Jesse Custer : Certo..
Odin Quincannon : Você acha isso engraçado?
Jesse Custer : Não, não. É completamente maluco.
Odin Quincannon : Você sabe o que é maluco, Padre? O que é completamente insano? Seguir um Deus que é silencioso. Isso é loucura.
Jesse Custer : Eu concordo.

Odin também pergunta se o Padre conhece o Brasil. Diz que existe um abatedouro em Cuiabá que processa milhões de cabeças de gado, diz isso com um semblante de admiração... acho curiosa essa citação, pois conectou algumas coisas na minha cabeça.

O Brasil abate em média 88 mil bois e vacas por dia e possui mais bois do que pessoas. De acordo com as entrevistas que ouço da parte do governo, a ideia é avançar e estimular a produção de carne e soja para alavancar o crescimento econômico do país. Se preciso for, avançamos sobre a Amazônia, sobre o Pantanal, etc. A meta é transformar o pais em um enorme pasto.

Por que fazemos isso? Porque seguimos o único Deus que existe.. o Deus carne.

Penso nisso quando vejo uma propaganda do Burger King com aquelas pilhas de hamburgers, ou vendo pessoas fazendo churrascos, festas de fim de ano... Arriscaria dizer que nosso maior valor nacional é o churrasquinho do final de semana, com bastante cerveja. O resto pode esperar. Não quero criticar o consumo de carne, mas esse exagero estratosférico alavancado pela industria da carne.
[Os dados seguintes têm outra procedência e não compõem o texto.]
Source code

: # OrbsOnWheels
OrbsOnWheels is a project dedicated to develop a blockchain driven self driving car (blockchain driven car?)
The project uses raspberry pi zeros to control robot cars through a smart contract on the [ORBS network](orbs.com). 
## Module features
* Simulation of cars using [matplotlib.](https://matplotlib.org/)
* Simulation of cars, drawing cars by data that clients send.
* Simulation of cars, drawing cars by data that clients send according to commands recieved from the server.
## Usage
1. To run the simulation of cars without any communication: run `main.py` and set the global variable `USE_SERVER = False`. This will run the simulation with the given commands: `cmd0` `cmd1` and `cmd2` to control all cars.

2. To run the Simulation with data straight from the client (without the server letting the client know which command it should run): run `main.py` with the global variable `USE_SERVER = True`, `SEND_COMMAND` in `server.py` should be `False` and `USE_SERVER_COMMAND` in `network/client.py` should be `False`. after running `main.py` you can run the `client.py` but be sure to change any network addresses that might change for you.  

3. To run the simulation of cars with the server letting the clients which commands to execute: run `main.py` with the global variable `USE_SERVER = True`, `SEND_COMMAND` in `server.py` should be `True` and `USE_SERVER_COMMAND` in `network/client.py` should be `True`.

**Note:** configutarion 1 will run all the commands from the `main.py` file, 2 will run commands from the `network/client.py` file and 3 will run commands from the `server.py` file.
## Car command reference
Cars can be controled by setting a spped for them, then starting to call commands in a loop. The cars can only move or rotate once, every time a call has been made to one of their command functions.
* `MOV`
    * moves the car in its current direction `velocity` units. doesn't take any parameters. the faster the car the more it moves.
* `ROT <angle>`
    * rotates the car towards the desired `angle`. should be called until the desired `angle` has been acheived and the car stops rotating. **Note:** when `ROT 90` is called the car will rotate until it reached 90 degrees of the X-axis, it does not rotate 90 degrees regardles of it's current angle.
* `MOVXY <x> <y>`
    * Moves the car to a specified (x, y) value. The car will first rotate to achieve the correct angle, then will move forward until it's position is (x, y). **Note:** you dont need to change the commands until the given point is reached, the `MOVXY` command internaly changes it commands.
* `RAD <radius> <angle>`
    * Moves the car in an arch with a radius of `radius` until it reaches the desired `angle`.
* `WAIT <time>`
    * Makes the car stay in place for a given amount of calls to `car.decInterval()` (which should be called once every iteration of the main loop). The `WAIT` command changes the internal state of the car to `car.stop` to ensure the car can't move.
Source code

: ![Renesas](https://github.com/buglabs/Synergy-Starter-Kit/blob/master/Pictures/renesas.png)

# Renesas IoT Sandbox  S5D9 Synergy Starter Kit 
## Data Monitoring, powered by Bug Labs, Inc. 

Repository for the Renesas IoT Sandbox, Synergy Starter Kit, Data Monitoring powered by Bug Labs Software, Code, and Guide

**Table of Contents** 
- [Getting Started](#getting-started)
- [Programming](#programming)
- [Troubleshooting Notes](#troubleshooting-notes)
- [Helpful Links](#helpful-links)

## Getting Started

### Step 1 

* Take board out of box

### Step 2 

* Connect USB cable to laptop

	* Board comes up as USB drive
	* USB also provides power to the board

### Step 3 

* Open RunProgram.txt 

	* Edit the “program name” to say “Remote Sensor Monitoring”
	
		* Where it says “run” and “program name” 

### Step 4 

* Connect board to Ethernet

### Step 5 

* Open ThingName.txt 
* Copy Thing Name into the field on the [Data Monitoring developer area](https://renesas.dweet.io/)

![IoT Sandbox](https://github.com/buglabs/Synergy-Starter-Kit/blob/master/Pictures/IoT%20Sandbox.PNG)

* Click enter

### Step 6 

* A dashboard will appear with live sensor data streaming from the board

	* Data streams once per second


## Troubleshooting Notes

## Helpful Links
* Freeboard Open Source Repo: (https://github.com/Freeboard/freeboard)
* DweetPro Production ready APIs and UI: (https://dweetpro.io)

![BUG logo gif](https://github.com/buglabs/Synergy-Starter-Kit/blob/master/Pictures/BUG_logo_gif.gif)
A carne apenas se disponibiliza para o consumo quando esta morta, precisamos matar os bois para transforma-los em cortes, em carne moída, filé mignon, etc. Extraio dessa imagem uma fórmula que resume nosso caráter: matar para disponibilizar/matar para tornar útil. Isso estava no coração dos sacrifícios antigos e não é de se espantar que os antigos açougues ficavam nos templos. Os antigos matavam para oferecer dádivas aos deuses ou perdoar pecados e eventualmente comiam o que era sacrificado.

Não sei o que levou os primeiros sacerdotes a oferecer animais para seus deuses em troca de boas colheitas, vitoria na guerra, saúde, amor, o que nos fez acreditar que o sangue derramado seria capaz de realizar nossos desejos? Seria a utilidade o motor do sacrifício, ou o sacrifício o motor da utilidade? Estou inclinado a acreditar que toda utilidade pressupõe um sacrifício, coisa ilustrada pelas lendas Yorubá sobre o orixá Ogum e sua importância tanto para os sacrifícios quanto para a forja de ferramentas.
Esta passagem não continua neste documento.